À Calais, chronique d’une tragédie annoncée
Des migrants embarquent sur des bateaux pneumatiques pour tenter d'atteindre les eaux britanniques, wimereux ( Pas-de-Calais), 16 octobre 2021 © Marc SANYE / AFP

Les centaines d’immigrés clandestins qui embarquent chaque jour sur des radeaux de fortune pour la Grande-Bretagne n’offrent pas seulement le spectacle du désespoir. C’est aussi celui de l’impuissance des forces de l’ordre, de la compétition entre ONG, du business lucratif des passeurs, et d’un État français qui dépense des milliards sans juguler quoi que ce soit. Reportage dans les dunes de la Côte d’Opale.


Ils étaient 600 en 2018, un peu moins de 10 000 l’an dernier, certainement le double cette année. La France entière le découvre en images, les migrants de Calais tentent désormais d’atteindre la Grande-Bretagne par la mer, sur des bateaux pneumatiques, voire des kayaks gonflables. La formule semble avoir été lancée par des Iraniens et des Albanais, il y a quatre ans. Son succès ne se dément pas. L’objectif n’est pas de traverser la Manche, large de 33 km à son point le plus étroit, au niveau du cap Gris-Nez. Il s’agit simplement d’atteindre les eaux britanniques, afin d’être pris en charge par des navires qui auront l’obligation de débarquer les « naufragés » en Grande-Bretagne, conformément au droit maritime international. Les migrants savent qu’ils sont arrivés lorsque leur téléphone portable accroche un réseau anglais. Un coup de fil et le tour est joué.
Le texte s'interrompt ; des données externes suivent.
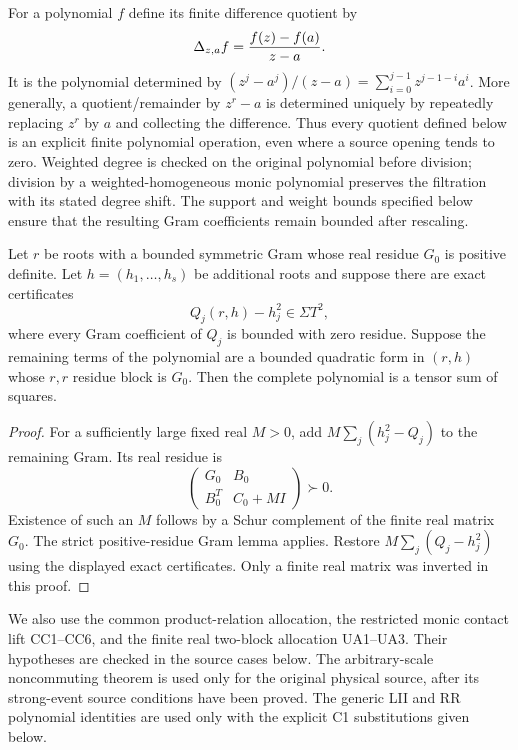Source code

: For a polynomial $f$ define its finite difference quotient by
\[
 \Delta_{z,a}f={f(z)-f(a)\over z-a}.
\]
It is the polynomial determined by
$(z^j-a^j)/(z-a)=\sum_{i=0}^{j-1}z^{j-1-i}a^i$.
More generally, a quotient/remainder by $z^r-a$ is determined uniquely
by repeatedly replacing $z^r$ by $a$ and collecting the difference.
Thus every quotient defined below is an explicit finite polynomial
operation, even where a source opening tends to zero. Weighted degree
is checked on the original polynomial before division; division by
a weighted-homogeneous monic polynomial preserves the filtration
with its stated degree shift. The support and weight bounds specified below ensure that the resulting
Gram coefficients remain bounded after rescaling.

\begin{lemma}
\label{lem:c1-square-allocation}
Let $r$ be roots with a bounded symmetric Gram whose real residue
$G_0$ is positive definite. Let $h=(h_1,\ldots,h_s)$ be additional
roots and suppose there are exact certificates
\[
 Q_j(r,h)-h_j^2\in\Sigma T^2,
\]
where every Gram coefficient of $Q_j$ is bounded with zero residue.
Suppose the remaining terms of the polynomial are a bounded quadratic
form in $(r,h)$ whose $r,r$ residue block is $G_0$. Then the complete
polynomial is a tensor sum of squares.
\end{lemma}
\begin{proof}
For a sufficiently large fixed real $M>0$, add
$M\sum_j(h_j^2-Q_j)$ to the remaining Gram. Its real residue is
\[
 \begin{pmatrix}G_0&B_0\\B_0^T&C_0+MI\end{pmatrix}\succ0.
\]
Existence of such an $M$ follows by a Schur complement of the finite
real matrix $G_0$. The strict positive-residue Gram lemma applies.
Restore $M\sum_j(Q_j-h_j^2)$ using the displayed exact certificates.
Only a finite real matrix was inverted in this proof.
\end{proof}

We also use the common product-relation allocation, the restricted
monic contact lift CC1--CC6, and the finite real two-block allocation
UA1--UA3. Their hypotheses are checked in the source cases below.
The arbitrary-scale noncommuting theorem is used only for the original
physical source, after its strong-event source conditions have been
proved. The generic LII and RR polynomial identities are used only
with the explicit C1 substitutions given below.

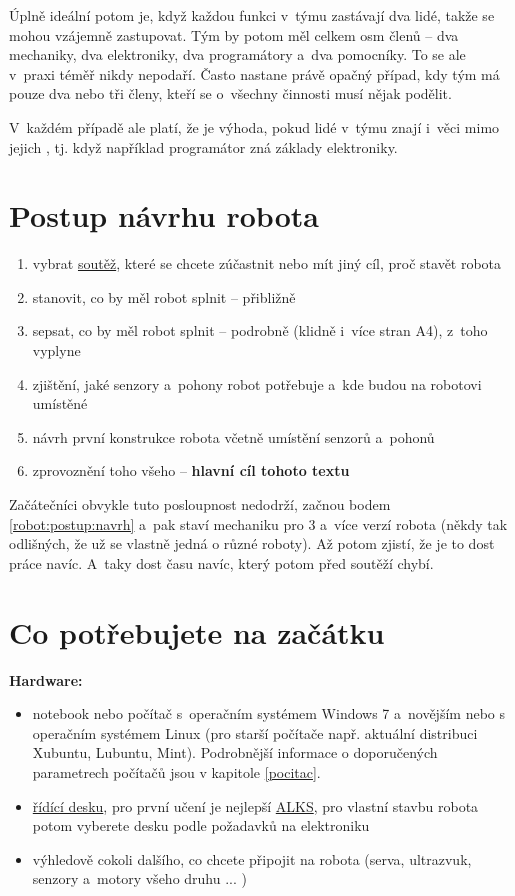 Úplně ideální potom je, když každou funkci v~týmu zastávají dva lidé, takže se mohou vzájemně zastupovat.
Tým by potom měl celkem osm členů -- dva mechaniky, dva elektroniky, dva programátory a~dva pomocníky.
To se ale v~praxi téměř nikdy nepodaří.
Často nastane právě opačný případ, kdy tým má pouze dva nebo tři členy, kteří se o~všechny činnosti musí nějak podělit.

V~každém případě ale platí, že je výhoda, pokud lidé v~týmu znají i~věci mimo jejich , tj. když například programátor zná základy elektroniky.

\section{Postup návrhu robota}

\begin{enumerate} %
\item  vybrat \hyperref[prehled_soutezi]{soutěž}, které se chcete zúčastnit nebo mít jiný cíl, proč stavět robota 
\item  stanovit, co by měl robot splnit -- přibližně 
\item  sepsat, co by měl robot splnit -- podrobně (klidně i~více stran A4), z~toho vyplyne
\item  zjištění, jaké senzory a~pohony robot potřebuje a~kde budou na robotovi umístěné
\item  návrh první konstrukce robota včetně umístění senzorů a~pohonů \label{robot:postup:navrh}
\item  zprovoznění toho všeho -- {\bf hlavní cíl tohoto textu }
\end{enumerate}


Začátečníci obvykle tuto posloupnost nedodrží, začnou bodem \ref{robot:postup:navrh} a~pak staví mechaniku pro 
3 a~více verzí robota (někdy tak odlišných, že už se vlastně jedná o různé roboty). Až potom zjistí, že je to dost práce navíc.
A~taky dost času navíc, který potom před soutěží chybí. 

\section{Co potřebujete na začátku}

{\bf Hardware: }

\begin{itemize} 
\item  notebook nebo počítač s~operačním systémem Windows 7 a~novějším nebo s operačním systémem Linux (pro starší počítače např. aktuální distribuci Xubuntu, Lubuntu, Mint). 
Podrobnější informace o doporučených parametrech počítačů jsou v kapitole \ref{pocitac}.
\item \hyperref[ridici_desky]{řídící desku}, pro první učení je nejlepší \hyperref[alks]{ALKS}, pro vlastní stavbu robota potom vyberete desku podle požadavků na elektroniku  
\item výhledově cokoli dalšího, co chcete připojit na robota (serva, ultrazvuk, senzory a~motory všeho druhu ... )
\end{itemize}


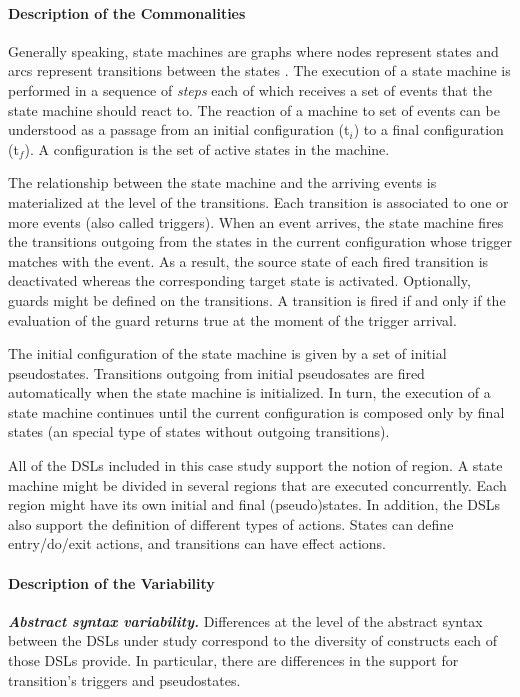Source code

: \paragraph{Description of the Commonalities}

Generally speaking, state machines are graphs where nodes represent states and arcs represent transitions between the states \cite{Harel:1987}. The execution of a state machine is performed in a sequence of \textit{steps} each of which receives a set of events that the state machine should react to. The reaction of a machine to set of events can be understood as a passage from an initial configuration (t$_i$) to a final configuration (t$_{f}$). A configuration is the set of active states in the machine.

The relationship between the state machine and the arriving events is materialized at the level of the transitions. Each transition is associated to one or more events (also called triggers). When an event arrives, the state machine fires the transitions outgoing from the states in the current configuration whose trigger matches with the event. As a result, the source state of each fired transition is deactivated whereas the corresponding target state is activated. Optionally, guards might be defined on the transitions. A transition is fired if and only if the evaluation of the guard returns true at the moment of the trigger arrival.

The initial configuration of the state machine is given by a set of initial pseudostates.  Transitions outgoing from initial pseudosates are fired automatically when the state machine is initialized. In turn, the execution of a state machine continues until the current configuration is composed only by final states (an special type of states without outgoing transitions).

All of the DSLs included in this case study support the notion of region. A state machine might be divided in several regions that are executed concurrently. Each region might have its own initial and final (pseudo)states. In addition, the DSLs also support the definition of different types of actions. States can define entry/do/exit actions, and transitions can have effect actions.

\paragraph{Description of the Variability}

\vspace{2mm}
\textit{\textbf{Abstract syntax variability.}} Differences at the level of the abstract syntax between the DSLs under study correspond to the diversity of constructs each of those DSLs provide. In particular, there are differences in the support for transition's triggers and pseudostates.

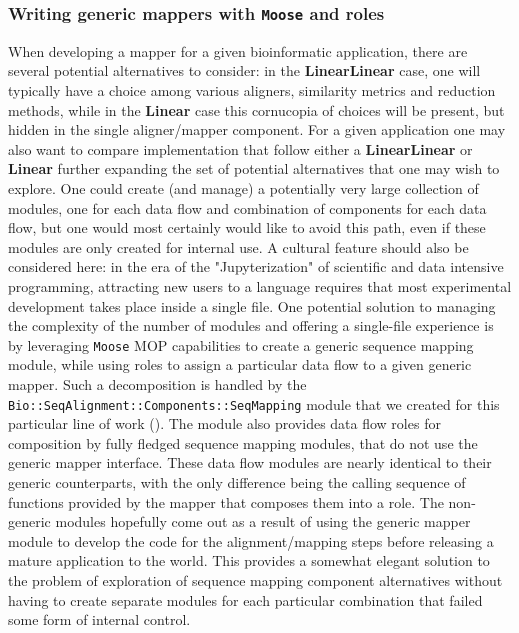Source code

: \documentclass[10pt]{article}
\begin{document}
\subsubsection{Writing generic mappers with \texttt{Moose} and roles}
When developing a mapper for a given bioinformatic application, there are several potential alternatives to consider: in the \textbf{LinearLinear} case, one will typically have a choice among various aligners, similarity metrics and reduction methods, while in the \textbf{Linear} case this cornucopia of choices will be present, but hidden in the single aligner/mapper component. For a given application one may also want to compare implementation that follow either a \textbf{LinearLinear} or \textbf{Linear} further expanding the set of potential alternatives that one may wish to explore. One could create (and manage) a potentially very large collection of modules, one for each data flow and combination of components for each data flow, but one would most certainly would like to avoid this path, even if these modules are only created for internal use. A cultural feature should also be considered here: in the era of the "Jupyterization" of scientific and data intensive programming, attracting new users to a language requires that most experimental development takes place inside a single file.  
One potential solution to managing the complexity of the number of modules and offering a single-file experience is by leveraging \texttt{Moose} MOP capabilities to create a generic sequence mapping module, while using roles to assign a particular data flow to a given generic mapper. Such a decomposition is handled by the \texttt{Bio::SeqAlignment::Components::SeqMapping} module that we created for this particular line of work (). 
The module also provides data flow roles for composition by fully fledged sequence mapping modules, that do not use the generic mapper interface. These data flow modules are nearly identical to their generic counterparts, with the only difference being the calling sequence of functions provided by the mapper that composes them into a role. The non-generic modules hopefully come out as a result of using the generic mapper module to develop the code for the alignment/mapping steps before releasing a  mature application to the world. This provides a somewhat elegant solution to the problem of exploration of sequence mapping component alternatives without having to create separate modules for each particular combination that failed some form of internal control. 
\end{document}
Encore faut-il y arriver. Le mercredi 24 novembre, 33 migrants, peut-être davantage, ont échoué. Ils se sont noyés, dans des circonstances qui restaient à déterminer au moment où nous mettions sous presse. Ex-leader du Parti travailliste, le député Jeremy Corbyn a réagi le soir-même, en appelant “les gouvernements à cesser le traitement inhumain des réfugiés et des migrants”. “Plus de 20 morts au large de Calais. Voilà le résultat de la politique de fermeté de Darmanin. Honte sur nous”, twittait de son côté Karima Delli tête de liste EELV de la gauche unie aux régionales de 2021 dans les Hauts-de-France. En réalité, et Jeremy Corbyn comme Karima Delli le savent, le gouvernement français se donne beaucoup de mal pour empêcher les migrants de prendre la mer.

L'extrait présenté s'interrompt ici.